Work to be completed: The answer must consist of each line below that contains the string "with".

[Start of Attachment]

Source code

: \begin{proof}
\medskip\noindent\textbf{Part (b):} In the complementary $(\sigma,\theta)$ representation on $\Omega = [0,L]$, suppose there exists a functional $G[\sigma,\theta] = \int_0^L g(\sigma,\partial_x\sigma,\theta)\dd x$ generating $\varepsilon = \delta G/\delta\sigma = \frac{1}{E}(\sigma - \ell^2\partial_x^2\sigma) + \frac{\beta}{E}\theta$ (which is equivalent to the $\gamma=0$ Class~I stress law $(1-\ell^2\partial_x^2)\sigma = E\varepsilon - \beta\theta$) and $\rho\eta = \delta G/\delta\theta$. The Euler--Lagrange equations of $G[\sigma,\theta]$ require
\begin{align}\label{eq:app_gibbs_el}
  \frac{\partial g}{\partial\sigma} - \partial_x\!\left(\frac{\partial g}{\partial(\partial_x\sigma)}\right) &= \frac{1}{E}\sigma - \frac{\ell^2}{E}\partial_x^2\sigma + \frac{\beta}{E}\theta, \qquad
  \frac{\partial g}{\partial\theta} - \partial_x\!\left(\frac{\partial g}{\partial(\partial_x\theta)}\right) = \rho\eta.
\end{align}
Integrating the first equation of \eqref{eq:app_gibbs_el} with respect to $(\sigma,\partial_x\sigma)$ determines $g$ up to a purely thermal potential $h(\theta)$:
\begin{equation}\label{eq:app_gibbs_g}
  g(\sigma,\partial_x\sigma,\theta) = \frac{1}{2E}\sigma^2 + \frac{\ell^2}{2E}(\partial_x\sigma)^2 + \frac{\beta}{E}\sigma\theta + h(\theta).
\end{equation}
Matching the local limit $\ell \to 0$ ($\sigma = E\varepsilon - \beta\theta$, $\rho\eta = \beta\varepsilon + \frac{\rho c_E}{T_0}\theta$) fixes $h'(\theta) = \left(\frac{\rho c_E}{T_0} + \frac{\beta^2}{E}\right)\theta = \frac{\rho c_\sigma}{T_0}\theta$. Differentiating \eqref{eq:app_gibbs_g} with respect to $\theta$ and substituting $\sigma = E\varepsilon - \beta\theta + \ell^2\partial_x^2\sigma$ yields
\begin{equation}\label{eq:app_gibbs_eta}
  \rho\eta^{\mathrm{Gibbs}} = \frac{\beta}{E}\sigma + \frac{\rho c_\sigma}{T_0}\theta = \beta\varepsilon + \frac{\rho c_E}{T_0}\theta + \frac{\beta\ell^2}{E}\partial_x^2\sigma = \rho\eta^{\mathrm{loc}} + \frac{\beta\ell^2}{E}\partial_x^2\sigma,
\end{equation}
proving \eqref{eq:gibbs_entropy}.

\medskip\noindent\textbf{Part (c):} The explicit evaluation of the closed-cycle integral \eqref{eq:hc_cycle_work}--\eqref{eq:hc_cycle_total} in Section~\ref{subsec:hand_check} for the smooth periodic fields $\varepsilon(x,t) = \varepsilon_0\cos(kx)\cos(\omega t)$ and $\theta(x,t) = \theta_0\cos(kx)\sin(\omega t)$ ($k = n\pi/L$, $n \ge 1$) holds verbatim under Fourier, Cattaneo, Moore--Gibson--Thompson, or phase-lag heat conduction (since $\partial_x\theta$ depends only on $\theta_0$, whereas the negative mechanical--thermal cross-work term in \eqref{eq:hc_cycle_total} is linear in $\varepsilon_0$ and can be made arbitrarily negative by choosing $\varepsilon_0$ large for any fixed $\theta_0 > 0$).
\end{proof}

[End of Attachment]

Response area:
Integrating the first equation of \eqref{eq:app_gibbs_el} with respect to $(\sigma,\partial_x\sigma)$ determines $g$ up to a purely thermal potential $h(\theta)$:
Matching the local limit $\ell \to 0$ ($\sigma = E\varepsilon - \beta\theta$, $\rho\eta = \beta\varepsilon + \frac{\rho c_E}{T_0}\theta$) fixes $h'(\theta) = \left(\frac{\rho c_E}{T_0} + \frac{\beta^2}{E}\right)\theta = \frac{\rho c_\sigma}{T_0}\theta$. Differentiating \eqref{eq:app_gibbs_g} with respect to $\theta$ and substituting $\sigma = E\varepsilon - \beta\theta + \ell^2\partial_x^2\sigma$ yields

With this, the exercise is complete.